= Kindle single =

Type of e-book

A Kindle single is a type of e-book which is published through Amazon's Kindle Store. It is specifically intended as a format for novella-length nonfiction literature or long-form journalism. The name "single" comes from musical singles which are shorter in length than an extended play record.

The format, first released in January 2011, was welcomed by The New York Times Virginia Heffernan in her final column for the paper, who commented that "I’m thrilled to find these Kindle Singles, which add narrative nonfiction to the forms I can savor out here. Narrative nonfiction in our digital era could exist almost no other way — and indeed, it once seemed headed for obsolescence. I’m extremely happy to see it back." The format has also been praised by literary critic Dwight Garner, who welcomed "what feels almost like a new genre: long enough for genuine complexity, short enough that you don't need journalistic starches and fillers."

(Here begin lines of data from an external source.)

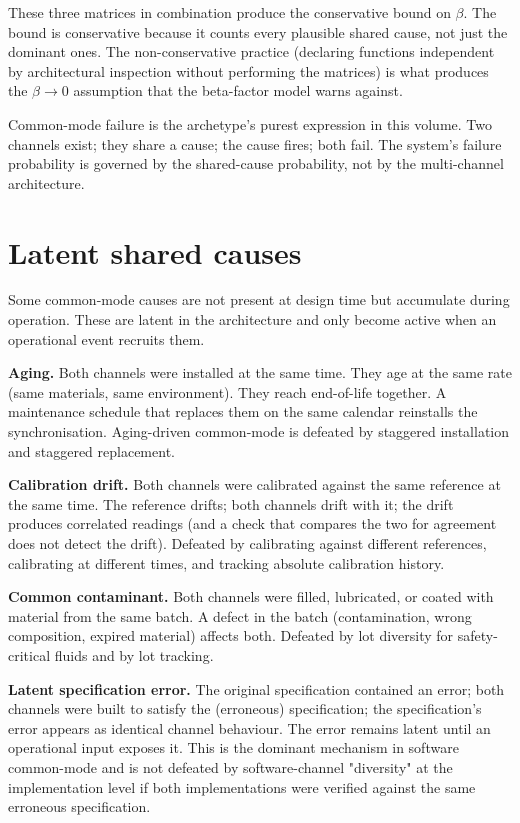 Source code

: These three matrices in combination produce the conservative bound on $\beta$. The bound is conservative because it counts every plausible shared cause, not just the dominant ones. The non-conservative practice (declaring functions independent by architectural inspection without performing the matrices) is what produces the $\beta \to 0$ assumption that the beta-factor model warns against.

\begin{archetype}[failure]
Common-mode failure is the archetype's purest expression in this volume. Two channels exist; they share a cause; the cause fires; both fail. The system's failure probability is governed by the shared-cause probability, not by the multi-channel architecture.
\end{archetype}

\section{Latent shared causes}

Some common-mode causes are not present at design time but accumulate during operation. These are latent in the architecture and only become active when an operational event recruits them.

\textbf{Aging.} Both channels were installed at the same time. They age at the same rate (same materials, same environment). They reach end-of-life together. A maintenance schedule that replaces them on the same calendar reinstalls the synchronisation. Aging-driven common-mode is defeated by staggered installation and staggered replacement.

\textbf{Calibration drift.} Both channels were calibrated against the same reference at the same time. The reference drifts; both channels drift with it; the drift produces correlated readings (and a check that compares the two for agreement does not detect the drift). Defeated by calibrating against different references, calibrating at different times, and tracking absolute calibration history.

\textbf{Common contaminant.} Both channels were filled, lubricated, or coated with material from the same batch. A defect in the batch (contamination, wrong composition, expired material) affects both. Defeated by lot diversity for safety-critical fluids and by lot tracking.

\textbf{Latent specification error.} The original specification contained an error; both channels were built to satisfy the (erroneous) specification; the specification's error appears as identical channel behaviour. The error remains latent until an operational input exposes it. This is the dominant mechanism in software common-mode and is not defeated by software-channel "diversity" at the implementation level if both implementations were verified against the same erroneous specification.

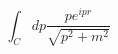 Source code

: \documentclass{minimal}
\begin{document}
$$\int_C dp \frac{p e^{ipr}}{\sqrt{p^2 + m^2}}$$
\end{document}
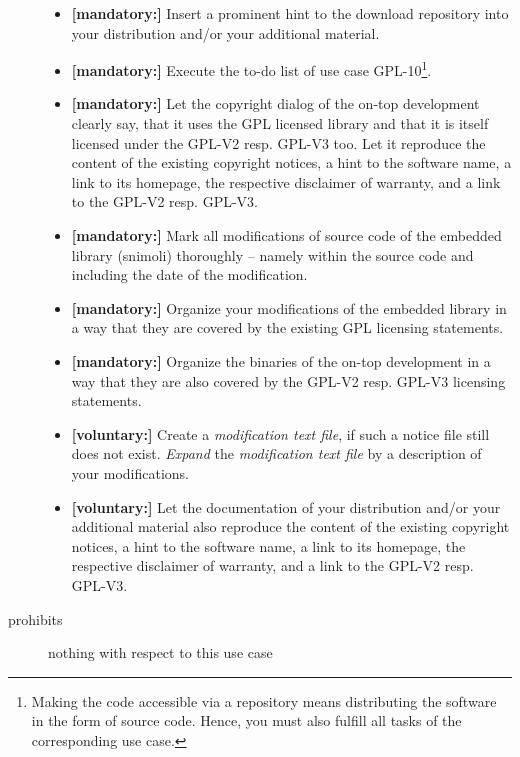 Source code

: \begin{description}
\begin{itemize}
  \item \textbf{[mandatory:]} Insert a prominent hint to the download repository
  into your distribution and/or your additional material.
    
  \item \textbf{[mandatory:]} Execute the to-do list of use case GPL-10\footnote{
  Making the code accessible via a repository means distributing the software in
  the form of source code. Hence, you must also fulfill all tasks of the
  corresponding use case.}.

  \item \textbf{[mandatory:]} Let the copyright dialog of the on-top development
  clearly say, that it uses the GPL licensed library and that it is itself
  licensed under the GPL-V2 resp. GPL-V3 too. Let it reproduce the content of
  the existing copyright notices, a hint to the software name, a link to its
  homepage, the respective disclaimer of warranty, and a link to the GPL-V2
  resp. GPL-V3.
  
  \item \textbf{[mandatory:]} Mark all modifications of source code of the
  embedded library (snimoli) thoroughly -- namely within the source code and
  including the date of the modification.
  
  \item \textbf{[mandatory:]} Organize your modifications of the embedded
  library in a way that they are covered by the existing GPL licensing
  statements. 
  
  \item \textbf{[mandatory:]} Organize the binaries of the on-top development in
  a way that they are also covered by the GPL-V2 resp. GPL-V3 licensing
  statements.
       
  \item \textbf{[voluntary:]} Create a \emph{modification text file}, if such a
  notice file still does not exist. \emph{Expand} the \emph{modification text
  file} by a description of your modifications.
    
  \item \textbf{[voluntary:]} Let the documentation of your distribution and/or
  your additional material also reproduce the content of the existing copyright
  notices, a hint to the software name, a link to its homepage, the respective
  disclaimer of warranty, and a link to the GPL-V2 resp.
  GPL-V3.
  
\end{itemize}

\item[prohibits] nothing with respect to this use case

\end{description}

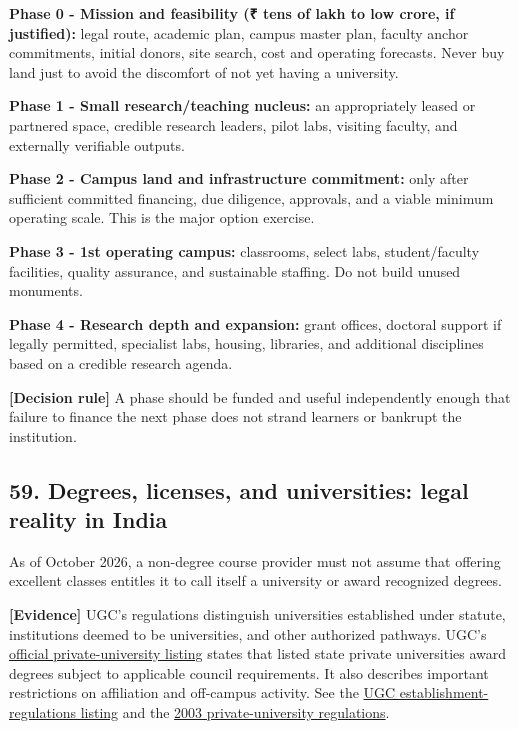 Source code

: \textbf{Phase 0 - Mission and feasibility (\textnormal{₹} tens of lakh to low crore, if justified):} legal route, academic plan, campus master plan, faculty anchor commitments, initial donors, site search, cost and operating forecasts. Never buy land just to avoid the discomfort of not yet having a university.

\textbf{Phase 1 - Small research/\allowbreak teaching nucleus:} an appropriately leased or partnered space, credible research leaders, pilot labs, visiting faculty, and externally verifiable outputs.

\textbf{Phase 2 - Campus land and infrastructure commitment:} only after sufficient committed financing, due diligence, approvals, and a viable minimum operating scale. This is the major option exercise.

\textbf{Phase 3 - 1st operating campus:} classrooms, select labs, student/\allowbreak faculty facilities, quality assurance, and sustainable staffing. Do not build unused monuments.

\textbf{Phase 4 - Research depth and expansion:} grant offices, doctoral support if legally permitted, specialist labs, housing, libraries, and additional disciplines based on a credible research agenda.

\textbf{\textbf{[Decision rule]}} A phase should be funded and useful independently enough that failure to finance the next phase does not strand learners or bankrupt the institution.

\subsection{59. Degrees, licenses, and universities: legal reality in India}

As of October 2026, a non-degree course provider must not assume that offering excellent classes entitles it to call itself a university or award recognized degrees.

\textbf{\textbf{[Evidence]}} UGC's regulations distinguish universities established under statute, institutions deemed to be universities, and other authorized pathways. UGC's \href{https://www.ugc.gov.in/\allowbreak universitydetails/universityother?type=0wBmFB1Rb4JGVzq9UP\%2FiOg\%3D\%3D}{official private-university listing} states that listed state private universities award degrees subject to applicable council requirements. It also describes important restrictions on affiliation and off-campus activity. See the \href{https://www.ugc.gov.in/\allowbreak regulations/UGC_Regulations_university}{UGC establishment-regulations listing} and the \href{https://indiacode.ecourtsindia.com/\allowbreak rules/university-grants-commission-establishment-of-and-maintenance-of-705bb06f/}{2003 private-university regulations}.

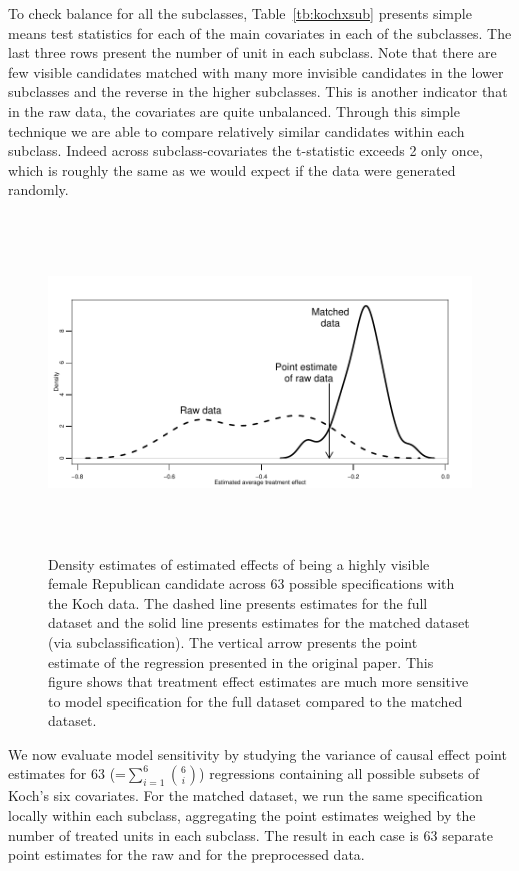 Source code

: \documentclass[11pt,titlepage]{article}
\begin{document}
To check balance for all the subclasses, Table~\ref{tb:kochxsub}
presents simple means test statistics for each of the main covariates
in each of the subclasses.  The last three rows present the number of
unit in each subclass.  Note that there are few visible candidates
matched with many more invisible candidates in the lower subclasses
and the reverse in the higher subclasses.  This is another indicator
that in the raw data, the covariates are quite unbalanced.  Through
this simple technique we are able to compare relatively similar
candidates within each subclass.  Indeed across subclass-covariates
the t-statistic exceeds 2 only once, which is roughly the same as we
would expect if the data were generated randomly.
\begin{figure}[t] 
 \begin{center}
    \includegraphics[height=3.5in,angle=0]{figs/kochdens.pdf}
  \end{center}
  \vspace{-0.275in}
  \caption{Density estimates of estimated effects of being
    a highly visible female Republican candidate across 63 possible
    specifications with the Koch data.  The dashed line presents
    estimates for the full dataset and the solid line presents
    estimates for the matched dataset (via subclassification).  The
    vertical arrow presents the point estimate of the regression
    presented in the original paper.  This figure shows that treatment
    effect estimates are much more sensitive to model specification
    for the full dataset compared to the matched dataset.}
  \label{fg:kochdens}
\end{figure}

We now evaluate model sensitivity by studying the variance of causal
effect point estimates for 63 (=$\sum_{i=1}^6 {6 \choose i}$)
regressions containing all possible subsets of Koch's six covariates.
For the matched dataset, we run the same specification locally within
each subclass, aggregating the point estimates weighed by the number
of treated units in each subclass.  The result in each case is 63
separate point estimates for the raw and for the preprocessed data.
\end{document}
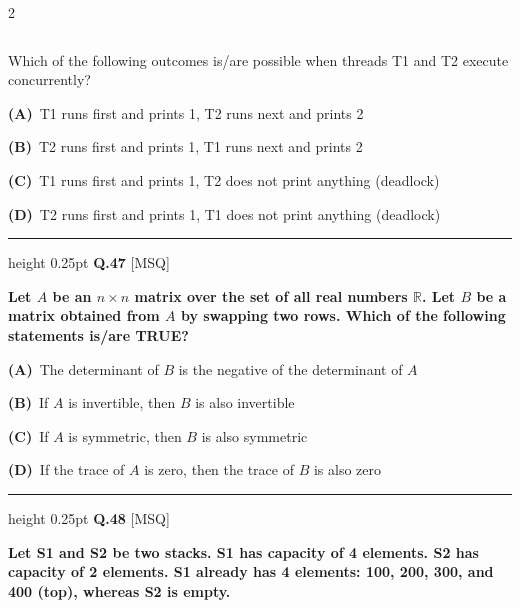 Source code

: \documentclass[a4paper,10pt,twoside]{article}
\begin{document}
\begin{multicols}{2}
{\begin{verbatim}
\end{verbatim}
Which of the following outcomes is/are possible when threads T1 and T2 execute concurrently? \par}
\par\vspace{2pt}\noindent
\textbf{(A)}~T1 runs first and prints 1, T2 runs next and prints 2\par\vspace{2pt}\noindent
\textbf{(B)}~T2 runs first and prints 1, T1 runs next and prints 2\par\vspace{2pt}\noindent
\textbf{(C)}~T1 runs first and prints 1, T2 does not print anything (deadlock)\par\vspace{2pt}\noindent
\textbf{(D)}~T2 runs first and prints 1, T1 does not print anything (deadlock)
\par\vspace{6pt}\hrule height 0.25pt\vspace{6pt}
\noindent\textbf{Q.47} \hfill {\footnotesize\textsf{[MSQ]}}
\par\vspace{2pt}
{\bfseries Let $A$ be an $n \times n$ matrix over the set of all real numbers $\mathbb{R}$. Let $B$ be a matrix obtained from $A$ by swapping two rows. Which of the following statements is/are TRUE? \par}
\par\vspace{2pt}\noindent
\textbf{(A)}~The determinant of $B$ is the negative of the determinant of $A$\par\vspace{2pt}\noindent
\textbf{(B)}~If $A$ is invertible, then $B$ is also invertible\par\vspace{2pt}\noindent
\textbf{(C)}~If $A$ is symmetric, then $B$ is also symmetric\par\vspace{2pt}\noindent
\textbf{(D)}~If the trace of $A$ is zero, then the trace of $B$ is also zero
\par\vspace{6pt}\hrule height 0.25pt\vspace{6pt}
\noindent\textbf{Q.48} \hfill {\footnotesize\textsf{[MSQ]}}
\par\vspace{2pt}
{\bfseries Let S1 and S2 be two stacks. S1 has capacity of 4 elements. S2 has capacity of 2 elements. S1 already has 4 elements: 100, 200, 300, and 400 (top), whereas S2 is empty.
}
\end{multicols}
\end{document}
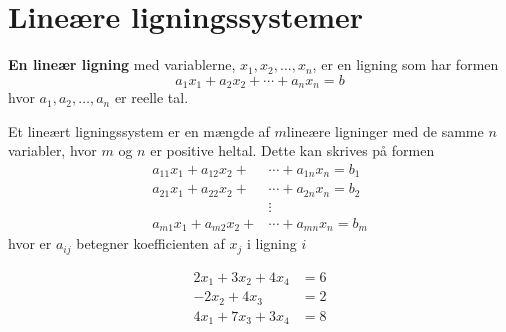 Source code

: \section{Lineære ligningssystemer }
%

\textbf{En lineær ligning} med variablerne, $x_1,x_2,\ldots ,x_n$, er en ligning som har formen
$$ a_1x_1+a_2x_2+\cdots+a_nx_n=b$$ 
hvor $a_1,a_2,\ldots,a_n$ er reelle tal. 

\begin{defn}{}{}
Et lineært ligningssystem er en mængde af $m $lineære ligninger  med de samme $n$ variabler, hvor $m$ og $n$ er positive heltal. Dette kan skrives på formen
\begin{align*}
a_{11}x_1+a_{12}x_2+&\cdots+a_{1n}x_n=b_1\\
a_{21}x_1+a_{22}x_2+&\cdots+a_{2n}x_n=b_2\\
&\vdots\\
a_{m1}x_1+a_{m2}x_2+&\cdots +a_{mn}x_n=b_m
\end{align*}
hvor er $a_{ij}$ betegner koefficienten af $x_j$ i ligning $i$
\end{defn}

\begin{eks}
\begin{align*}
2x_1+3x_2+4x_4&=6\\
-2x_2+4x_3&=2\\
4x_1+7x_3+3x_4&=8\\
\end{align*}

\end{eks}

The Atlantic writer Rebecca Rosen commented that authors of Kindle singles have found the platform to be financially beneficial. She made a point of distinguishing Kindle singles, which are "curated and shepherded through an editing process by former Village Voice editor-in-chief and Columbia adjunct David Blum, much like a traditional publishing house" ("successful Singles authors aren't undiscovered gems but professional writers who have published elsewhere before") from Kindle Direct Publishing, which is a platform for unknown authors to quickly publish and sell their works as e-books through Amazon.